Em alternativa, a FIEC sugere que as disposições da Directiva 99/85/CE, de 22 de Outubro, sejam mantidas até à aprovação de um regime definitivo sobre a matéria e que as mesmas sejam extensíveis a todos os Estados-membros que o desejem, conforme mandam os princípios da igualdade de tratamento e da não -discriminação.

Num comunicado emitido no dia 25 de Novembro, o órgão máximo daquela Federação lamenta que os ministros das Finanças da União Europeia não tenham ainda conseguido chegar a acordo sobre a continuidade da aplicação de uma taxa reduzida do IVA aos serviços com recurso a forte intensidade de mão de obra.

Relembrando que ainda este ano o Conselho Europeu considerou indispensável relançar a Estratégia de Lisboa e proceder a uma actualização das prioridades da UE sobre o crescimento e o emprego, a FIEC recorda, por outro lado, que foi esta mesma vontade de promover o emprego que motivou a adopção da Directiva 99/85/CE, a qual permite a aplicação de uma taxa reduzida do IVA nos serviços ditos de "forte intensidade de mão de obra".

"A experiência de cinco países (Bélgica, Espanha, França, Itália e Portugal) que recorrem a esta possibilidade nos trabalhos de actividade de reparação e manutenção de habitações demonstra que este objectivo foi atingido", afirma a FIEC, acrescentando que por esta via foram criados no Sector "cerca de 170.000 postos de trabalho".

Contudo, a vigência daquele diploma termina no próximo dia 31 de Dezembro e se a possibilidade que ele encerra não for entretanto prorrogada, diz a FIEC, serão, já a partir do início de 2006, 250.000 o número de postos de trabalho ameaçados.
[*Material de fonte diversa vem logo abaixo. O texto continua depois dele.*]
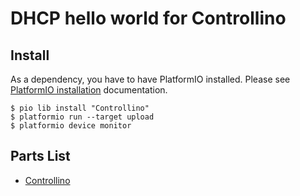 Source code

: # DHCP hello world for Controllino

## Install

As a dependency, you have to have PlatformIO installed. Please see [PlatformIO installation] documentation.

```
$ pio lib install "Controllino"
$ platformio run --target upload
$ platformio device monitor
```

## Parts List

* [Controllino]

[PlatformIO installation]: http://docs.platformio.org/en/latest/installation.html
[Controllino]: https://controllino.biz/

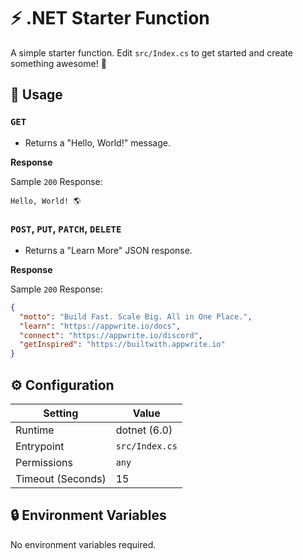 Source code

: # ⚡ .NET Starter Function

A simple starter function. Edit `src/Index.cs` to get started and create something awesome! 🚀

## 🧰 Usage

### `GET`

- Returns a "Hello, World!" message.

**Response**

Sample `200` Response:

```text
Hello, World! 🌎
```

### `POST`, `PUT`, `PATCH`, `DELETE`

- Returns a "Learn More" JSON response.

**Response**

Sample `200` Response:

```json
{
  "motto": "Build Fast. Scale Big. All in One Place.",
  "learn": "https://appwrite.io/docs",
  "connect": "https://appwrite.io/discord",
  "getInspired": "https://builtwith.appwrite.io"
}
```

## ⚙️ Configuration

| Setting           | Value          |
|-------------------|----------------|
| Runtime           | dotnet (6.0)     |
| Entrypoint        | `src/Index.cs` |
| Permissions       | `any`          |
| Timeout (Seconds) | 15             |

## 🔒 Environment Variables

No environment variables required.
A abolição da taxa reduzida do IVA afectará, sublinha a Federação, sobretudo as pequenas e médias empresas, que são, aliás, as suas principais beneficiárias.
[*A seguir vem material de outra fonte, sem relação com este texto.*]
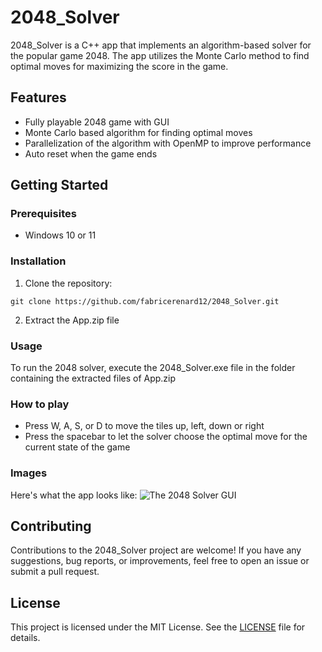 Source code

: # 2048_Solver

2048_Solver is a C++ app that implements an algorithm-based solver for the popular game 2048. The app utilizes the Monte Carlo method to find optimal moves for maximizing the score in the game.

## Features

- Fully playable 2048 game with GUI
- Monte Carlo based algorithm for finding optimal moves
- Parallelization of the algorithm with OpenMP to improve performance
- Auto reset when the game ends

## Getting Started

### Prerequisites

- Windows 10 or 11

### Installation

1. Clone the repository:
```
git clone https://github.com/fabricerenard12/2048_Solver.git
```
2. Extract the App.zip file

### Usage

To run the 2048 solver, execute the 2048_Solver.exe file in the folder containing the extracted files of App.zip

### How to play

- Press W, A, S, or D to move the tiles up, left, down or right
- Press the spacebar to let the solver choose the optimal move for the current state of the game

### Images

Here's what the app looks like:
![The 2048 Solver GUI](https://i.ibb.co/N3nYpMY/2048-Game.png)

## Contributing

Contributions to the 2048_Solver project are welcome! If you have any suggestions, bug reports, or improvements, feel free to open an issue or submit a pull request.

## License

This project is licensed under the MIT License. See the [LICENSE](LICENSE) file for details.
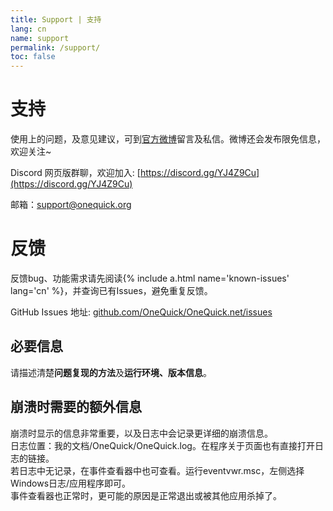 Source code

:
 ```yaml
---
title: Support | 支持
lang: cn
name: support
permalink: /support/
toc: false
---
```


# 支持

使用上的问题，及意见建议，可到[官方微博](http://weibo.com/onequick)留言及私信。微博还会发布限免信息，欢迎关注~

Discord 网页版群聊，欢迎加入: [https://discord.gg/YJ4Z9Cu](https://discord.gg/YJ4Z9Cu)

邮箱：[support@onequick.org](mailto:support@onequick.org)  

# 反馈

反馈bug、功能需求请先阅读{% include a.html name='known-issues' lang='cn' %}，并查询已有Issues，避免重复反馈。

GitHub Issues 地址: [github.com/OneQuick/OneQuick.net/issues](https://github.com/OneQuick/OneQuick.net/issues)  

## 必要信息

请描述清楚**问题复现的方法**及**运行环境、版本信息**。

## 崩溃时需要的额外信息

崩溃时显示的信息非常重要，以及日志中会记录更详细的崩溃信息。  
日志位置：我的文档/OneQuick/OneQuick.log。在程序关于页面也有直接打开日志的链接。  
若日志中无记录，在事件查看器中也可查看。运行eventvwr.msc，左侧选择Windows日志/应用程序即可。  
事件查看器也正常时，更可能的原因是正常退出或被其他应用杀掉了。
Em prol da sua pretensão, aquela entidade acrescenta, por outro lado, que tratando-se de actividades sobre bens imóveis, a aplicação de taxas diferenciadas de IVA nos diversos Estados-membros não constitui um obstáculo ao desenvolvimento do mercado interno nem é susceptível de provocar distorções na concorrência.

A FIEC - Federação da Indústria Europeia da Construção representa um extenso universo de empresas de construção de todas as dimensões e especialidades oriundas de nada menos de 27 países europeus, entre os quais Portugal, que a integra através da AICCOPN - Associação dos Industriais da Construção Civil e Obras Públicas e da AECOPS - Associação de Empresas de Construção e Obras Públicas.